Once you reach the line containing "01/2015 -- 05/2016", reproduce it and every later line exactly, through the end of the data.

──────── Extracted data ────────

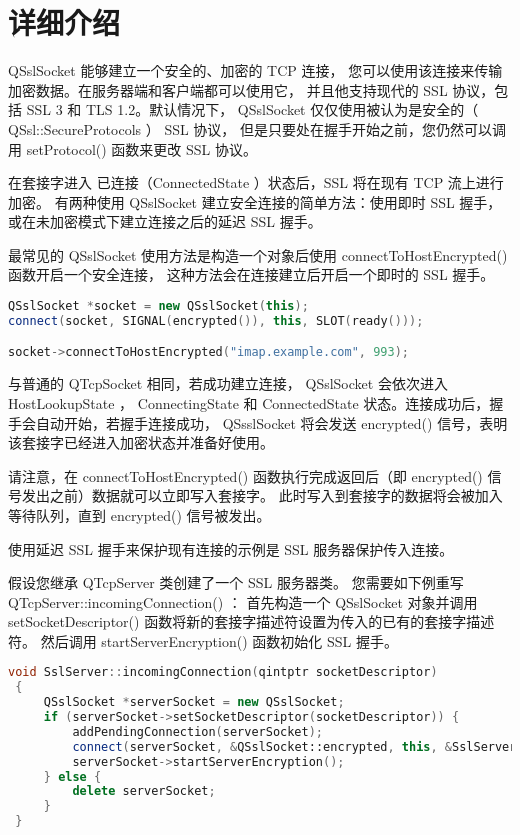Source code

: \section{详细介绍}

QSslSocket 能够建立一个安全的、加密的 TCP 连接，
您可以使用该连接来传输加密数据。在服务器端和客户端都可以使用它，
并且他支持现代的 SSL 协议，包括 SSL 3 和 TLS 1.2。默认情况下，
QSslSocket 仅仅使用被认为是安全的（ QSsl::SecureProtocols ） SSL 协议，
但是只要处在握手开始之前，您仍然可以调用 setProtocol() 函数来更改 SSL 协议。

在套接字进入 已连接（ConnectedState ）状态后，SSL 将在现有 TCP 流上进行加密。
有两种使用 QSslSocket 建立安全连接的简单方法：使用即时 SSL 握手，
或在未加密模式下建立连接之后的延迟 SSL 握手。

最常见的 QSslSocket 使用方法是构造一个对象后使用 connectToHostEncrypted() 
函数开启一个安全连接，
这种方法会在连接建立后开启一个即时的 SSL 握手。

\begin{lstlisting}[language=C++]
QSslSocket *socket = new QSslSocket(this);
connect(socket, SIGNAL(encrypted()), this, SLOT(ready()));

socket->connectToHostEncrypted("imap.example.com", 993);
\end{lstlisting}

与普通的 QTcpSocket 相同，若成功建立连接， QSslSocket 会依次进入 HostLookupState ，
ConnectingState 和 ConnectedState 状态。连接成功后，握手会自动开始，若握手连接成功，
QSsslSocket 将会发送 encrypted() 信号，表明该套接字已经进入加密状态并准备好使用。

请注意，在 connectToHostEncrypted() 函数执行完成返回后（即 encrypted() 信号发出之前）数据就可以立即写入套接字。
此时写入到套接字的数据将会被加入等待队列，直到 encrypted() 信号被发出。

使用延迟 SSL 握手来保护现有连接的示例是 SSL 服务器保护传入连接。

假设您继承 QTcpServer 类创建了一个 SSL 服务器类。
您需要如下例重写 QTcpServer::incomingConnection() ：
首先构造一个 QSslSocket 对象并调用 setSocketDescriptor() 函数将新的套接字描述符设置为传入的已有的套接字描述符。
然后调用 startServerEncryption() 函数初始化 SSL 握手。

\begin{lstlisting}[language=C++]
 void SslServer::incomingConnection(qintptr socketDescriptor)
 {
     QSslSocket *serverSocket = new QSslSocket;
     if (serverSocket->setSocketDescriptor(socketDescriptor)) {
         addPendingConnection(serverSocket);
         connect(serverSocket, &QSslSocket::encrypted, this, &SslServer::ready);
         serverSocket->startServerEncryption();
     } else {
         delete serverSocket;
     }
 }
\end{lstlisting}

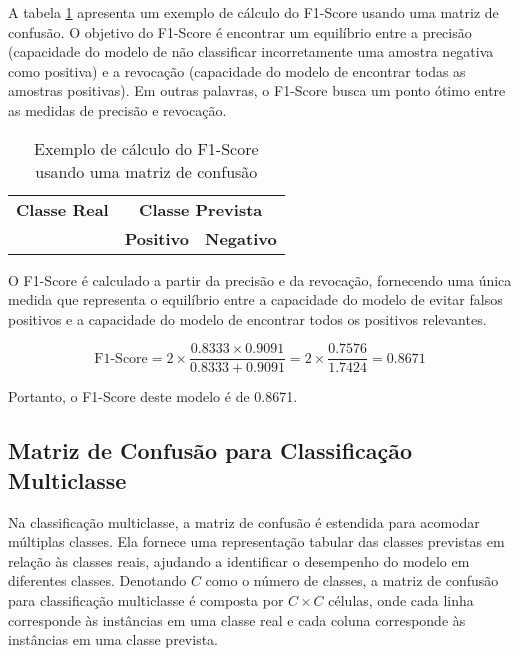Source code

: A tabela \ref{tab:exemplo_f1score} apresenta um exemplo de cálculo do F1-Score usando uma matriz de confusão. O objetivo do F1-Score é encontrar um equilíbrio entre a precisão (capacidade do modelo de não classificar incorretamente uma amostra negativa como positiva) e a revocação (capacidade do modelo de encontrar todas as amostras positivas). Em outras palavras, o F1-Score busca um ponto ótimo entre as medidas de precisão e revocação.

\begin{table}[h]
\centering
\caption{Exemplo de cálculo do F1-Score usando uma matriz de confusão}
\label{tab:exemplo_f1score}
\begin{tabular}{c|cc}
\multicolumn{1}{c}{\textbf{Classe Real}} & \multicolumn{2}{c}{\textbf{Classe Prevista}} \\ \cline{2-3}
\multicolumn{1}{c}{} & \textbf{Positivo}  & \textbf{Negativo} \\ \hline
\end{tabular}
\end{table}

O F1-Score é calculado a partir da precisão e da revocação, fornecendo uma única medida que representa o equilíbrio entre a capacidade do modelo de evitar falsos positivos e a capacidade do modelo de encontrar todos os positivos relevantes.

\[
\text{F1-Score} = 2 \times \frac{0.8333 \times 0.9091}{0.8333 + 0.9091} = 2 \times \frac{0.7576}{1.7424} = 0.8671
\]

Portanto, o F1-Score deste modelo é de 0.8671.

\subsection{Matriz de Confusão para Classificação Multiclasse}

Na classificação multiclasse, a matriz de confusão é estendida para acomodar múltiplas classes. Ela fornece uma representação tabular das classes previstas em relação às classes reais, ajudando a identificar o desempenho do modelo em diferentes classes. Denotando \(C\) como o número de classes, a matriz de confusão para classificação multiclasse é composta por \(C \times C\) células, onde cada linha corresponde às instâncias em uma classe real e cada coluna corresponde às instâncias em uma classe prevista.

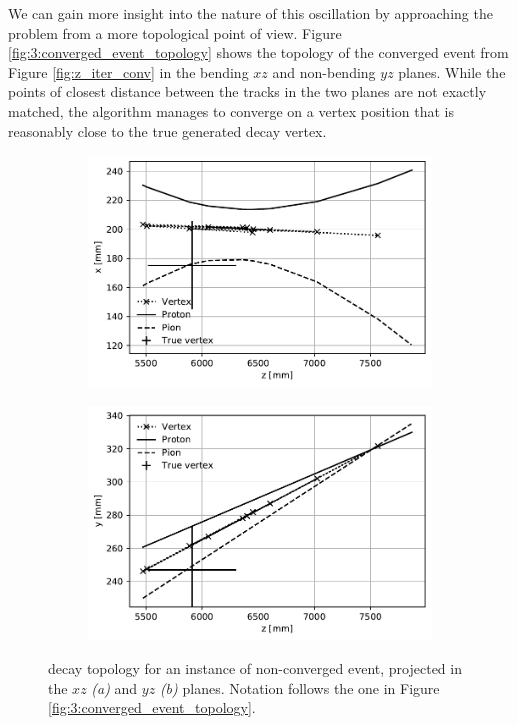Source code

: We can gain more insight into the nature of this oscillation by approaching the problem from a more topological point of view.
Figure \ref{fig:3:converged_event_topology} shows the topology of the converged event from Figure \ref{fig:z_iter_conv} in the bending $xz$ and non-bending $yz$ planes.
While the points of closest distance between the tracks in the two planes are not exactly matched, the algorithm manages to converge on a vertex position that is reasonably close to the true generated decay vertex.

\begin{figure}[t]
	\centering
	\begin{subfigure}{.45\textwidth}
		\includegraphics[width=\textwidth]{graphics/03-vertex_reconstruction/evt_83_zx.pdf}
		\caption{}
		\label{fig:3:failed_zx}
	\end{subfigure}
	\begin{subfigure}{.45\textwidth}
		\includegraphics[width=\textwidth]{graphics/03-vertex_reconstruction/evt_83_zy.pdf}
		\caption{}
		\label{fig:3:failed_zy}
	\end{subfigure}
	\caption{\lambdadecay decay topology for an instance of non-converged event, projected in the $xz$ \textit{(a)} and $yz$ \textit{(b)} planes.
	Notation follows the one in Figure \ref{fig:3:converged_event_topology}.}
	\label{fig:3:failed_event_topology}
\end{figure}

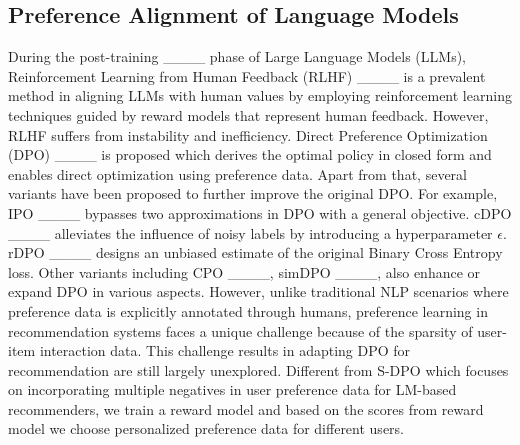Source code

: \subsection{Preference Alignment of Language Models}
During the post-training ____ phase of Large Language Models (LLMs), Reinforcement Learning from Human Feedback (RLHF) ____ is a prevalent method in aligning LLMs with human values by employing reinforcement learning techniques guided by reward models that represent human feedback. However, RLHF suffers from instability and inefficiency. Direct Preference Optimization (DPO) ____ is proposed which derives the optimal policy in closed form and enables direct optimization using preference data. Apart from that, several variants have been proposed to further improve the original DPO. For example, IPO ____ bypasses two approximations in DPO with a general objective. cDPO ____ alleviates the influence of noisy labels by introducing a hyperparameter $\epsilon$. rDPO ____ designs an unbiased estimate of the original Binary Cross Entropy loss. Other variants including CPO ____, simDPO ____, also enhance or expand
DPO in various aspects. However, unlike traditional NLP scenarios where preference data is explicitly annotated through humans, preference learning in recommendation systems faces a unique challenge because of the sparsity of user-item interaction data. This challenge results in adapting DPO for recommendation are still largely unexplored. Different from S-DPO which focuses on incorporating multiple negatives in user preference data for LM-based recommenders, we train a reward model and based on the scores from reward model we choose personalized preference data for different users.

\vspace{-0.4cm}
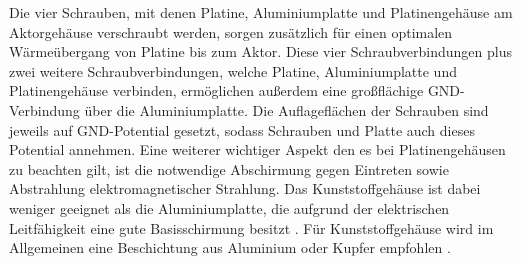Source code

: Die vier Schrauben, mit denen Platine, Aluminiumplatte und Platinengehäuse am Aktorgehäuse verschraubt werden, sorgen zusätzlich für einen optimalen Wärmeübergang von Platine bis zum Aktor. Diese vier Schraubverbindungen plus zwei weitere Schraubverbindungen, welche Platine, Aluminiumplatte und Platinengehäuse verbinden, ermöglichen außerdem eine großflächige GND-Verbindung über die Aluminiumplatte. Die Auflageflächen der Schrauben sind jeweils auf GND-Potential gesetzt, sodass Schrauben und Platte auch dieses Potential annehmen.
Eine weiterer wichtiger Aspekt den es bei Platinengehäusen zu beachten gilt, ist die notwendige Abschirmung gegen Eintreten sowie Abstrahlung elektromagnetischer Strahlung. Das Kunststoffgehäuse ist dabei weniger geeignet als die Aluminiumplatte, die aufgrund der elektrischen Leitfähigkeit eine gute Basisschirmung besitzt \cite{bopla}. Für Kunststoffgehäuse wird im Allgemeinen eine Beschichtung aus Aluminium oder Kupfer empfohlen \cite{Gwinner2006}.

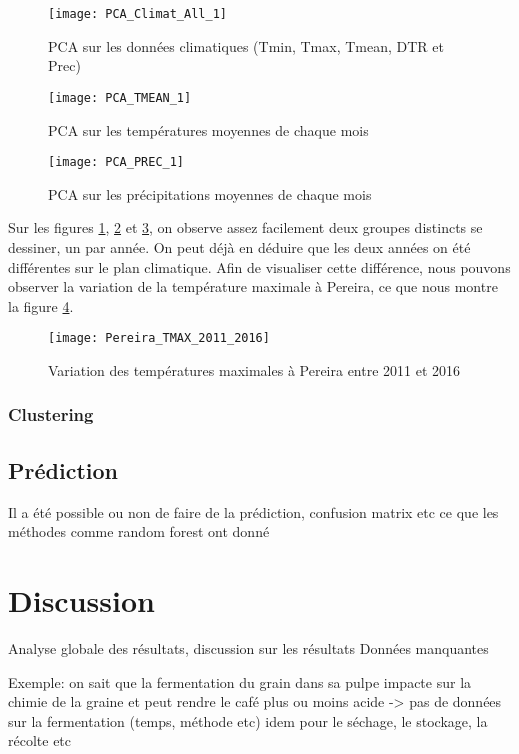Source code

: \begin{figure}[H]
	\texttt{[image: PCA\_Climat\_All\_1]}
	\caption{\label{PCAClimatAll} PCA sur les données climatiques (Tmin, Tmax, Tmean, DTR et Prec) }
\end{figure}

\begin{figure}[H]
	\texttt{[image: PCA\_TMEAN\_1]}
	\caption{\label{PCAClimatTmean} PCA sur les températures moyennes de chaque mois }
\end{figure}

\begin{figure}[H]
	\texttt{[image: PCA\_PREC\_1]}
	\caption{\label{PCAClimatPrec} PCA sur les précipitations moyennes de chaque mois }
\end{figure}


Sur les figures \ref{PCAClimatAll}, \ref{PCAClimatTmean} et \ref{PCAClimatPrec}, on observe assez facilement deux groupes distincts se dessiner, un par année. On peut déjà en déduire que les deux années on été différentes sur le plan climatique. Afin de visualiser cette différence, nous pouvons observer la variation de la température maximale à Pereira, ce que nous montre la figure \ref{Tmax_Pereira}.

\begin{figure}[H]
	\texttt{[image: Pereira\_TMAX\_2011\_2016]}
	\caption{\label{Tmax_Pereira} Variation des températures maximales à Pereira entre 2011 et 2016}
\end{figure}




\subsection{Clustering}





\section{Prédiction}
Il a été possible ou non de faire de la prédiction, confusion matrix etc
ce que les méthodes comme random forest ont donné


\chapter{Discussion}
Analyse globale des résultats, discussion sur les résultats 
Données manquantes

Exemple: on sait que la fermentation du grain dans sa pulpe impacte sur la chimie de la graine et peut rendre le café plus ou moins acide -> pas de données sur la fermentation (temps, méthode etc) idem pour le séchage, le stockage, la récolte etc
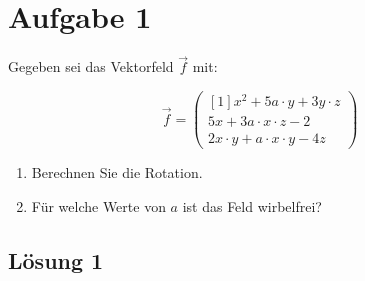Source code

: \documentclass[main.tex]{subfiles}
\begin{document}
\section{Aufgabe 1}
Gegeben sei das Vektorfeld $\vec{f}$ mit:

$$
    \vec{f} = \begin{pmatrix}[1]
        x^2 + 5a \cdot y + 3y\cdot z \\
        5x + 3a\cdot x\cdot z - 2 \\
        2x\cdot y + a\cdot x \cdot y - 4z
    \end{pmatrix}
$$
\begin{enumerate}
    \item Berechnen Sie die Rotation.
    \item Für welche Werte von $a$ ist das Feld wirbelfrei?
\end{enumerate}

\subsection{Lösung 1}
\end{document}
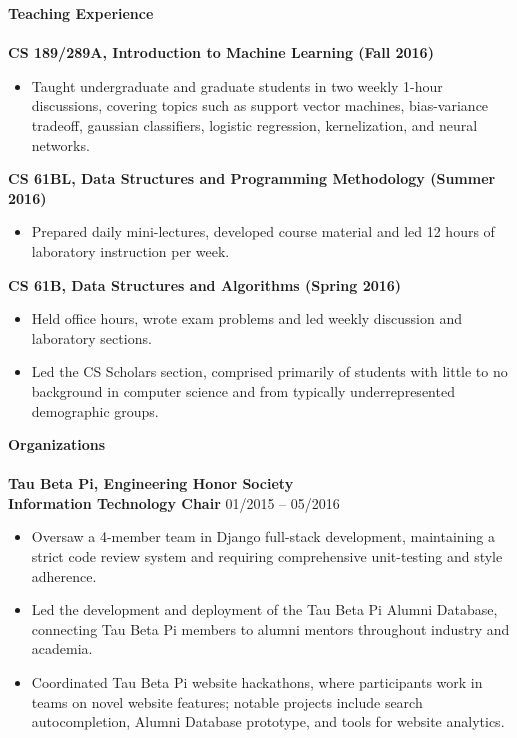 \documentclass{article}
\begin{document}
\noindent
\textbf{{\Large Teaching Experience}}\\[-2mm]
\HRule\\
\textbf{CS 189/289A, Introduction to Machine Learning (Fall 2016)}
\begin{itemize}
\vspace{-2.5mm}
\item Taught undergraduate and graduate students in two weekly 1-hour discussions, covering topics such as support vector machines, bias-variance tradeoff, gaussian classifiers, logistic regression, kernelization, and neural networks.
\end{itemize}
\vspace{-2mm}
\textbf{CS 61BL, Data Structures and Programming Methodology (Summer 2016)}
\begin{itemize}
\vspace{-2.5mm}
\item Prepared daily mini-lectures, developed course material and led 12 hours of laboratory instruction per week.
\end{itemize}
\vspace{-2mm}
\textbf{CS 61B, Data Structures and Algorithms (Spring 2016)}
\begin{itemize}
\vspace{-2.5mm}
\item Held office hours, wrote exam problems and led weekly discussion and laboratory sections.
\vspace{-2.5mm}
\item Led the CS Scholars section, comprised primarily of students with little to no background in computer science and from typically underrepresented demographic groups.
\end{itemize}
\newpage

\noindent
\textbf{{\Large Organizations}}\\[-2mm]
\HRule\\
\textbf{Tau Beta Pi, Engineering Honor Society} \\
\textbf{Information Technology Chair}
\hfill 01/2015 -- 05/2016
\begin{itemize}
\vspace{-2.5mm}
\item Oversaw a 4-member team in Django full-stack development, maintaining a strict code review system and requiring comprehensive unit-testing and style adherence.
\vspace{-2.5mm}
\item Led the development and deployment of the Tau Beta Pi Alumni Database, connecting Tau Beta Pi members to alumni mentors throughout industry and academia.
\vspace{-2.5mm}
\item Coordinated Tau Beta Pi website hackathons, where participants work in teams on novel website features; notable projects include search autocompletion, Alumni Database prototype, and tools for website analytics.
\end{itemize}
\vspace{-2mm}
\end{document}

────────

- **Expected answer**:
\hfill 01/2015 -- 05/2016
\begin{itemize}
\vspace{-2.5mm}
\item Oversaw a 4-member team in Django full-stack development, maintaining a strict code review system and requiring comprehensive unit-testing and style adherence.
\vspace{-2.5mm}
\item Led the development and deployment of the Tau Beta Pi Alumni Database, connecting Tau Beta Pi members to alumni mentors throughout industry and academia.
\vspace{-2.5mm}
\item Coordinated Tau Beta Pi website hackathons, where participants work in teams on novel website features; notable projects include search autocompletion, Alumni Database prototype, and tools for website analytics.
\end{itemize}
\vspace{-2mm}
\end{document}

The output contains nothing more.